Kenji Mizoguchi, ça vous (re)dit ?
Suite à leur visionnage sur le site d’ARTE, retour sur huit titres de
l’auteur.
Miss Oyu (1951)
Au fond d’une forêt de conte de fées
défait, un orphelin flashe sur une femme, à la fois mère et ressemblant à la
sienne. L’histoire d’un mariage d’arrangement puis blanc, d’un gâchis de
chasteté, d’une rumeur de « lubricité », d’un échange des rôles et des
destinées, s’affirme en fondus au noir, en profondeur de champ, en
plans-séquences, en surcadrages. Collaborateur régulier, Yoda transpose à demi
Tanizaki, souvent utilisé au ciné, là-bas ou ici, cf. La Clé (1983) de Brass, Berlin
Affair
(1985) de Caviani. Le vrai-faux vaudeville n’invite à sourire, car verse vers
le mélo maternel au carré. Il convient de ne confondre le coucou et le corbeau,
de respecter des conventions à la con, de recueillir un minot à la Moïse,
abandonné par un Shinnosuke en train de (dé)chanter, de marcher, de s’écarter
d’un explicite nocher. La fable fatale, sacrificielle, procède du serment, de
l’amour impuissant, de l’aveu malheureux.

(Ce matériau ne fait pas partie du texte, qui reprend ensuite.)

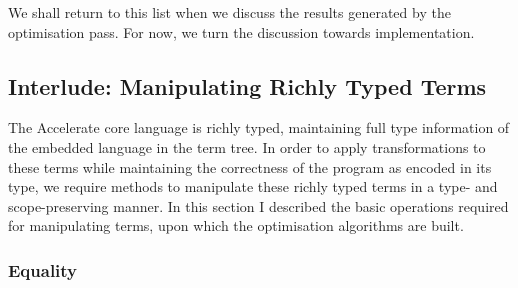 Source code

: We shall return to this list when we discuss the results generated by the
optimisation pass. For now, we turn the discussion towards implementation.



% 
% 
% 
% 

\subsection{Interlude: Manipulating Richly Typed Terms}

The Accelerate core language is richly typed, maintaining full type information
of the embedded language in the term tree. In order to apply transformations to
these terms while maintaining the correctness of the program as encoded in its
type, we require methods to manipulate these richly typed terms in a type- and
scope-preserving manner. In this section I described the basic operations
required for manipulating terms, upon which the optimisation algorithms are
built.


\subsubsection{Equality}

Les Contes de la lune vague après la
pluie (1953)
Le poème profondément pacifiste
dialogue à distance avec La Harpe de Birmanie (Ichikawa,
1956) et offre une réflexion en action(s) sur l’art, l’argent, la gloire, le
dépassement. À vouloir vivre (de) ses désirs, asservi à leur souffrance, nous
dit Bouddha, on avise et active le pire, on se perd, on pleure, on ne
désespère, on redécouvre de la vie la vraie saveur, la bouleversante modestie.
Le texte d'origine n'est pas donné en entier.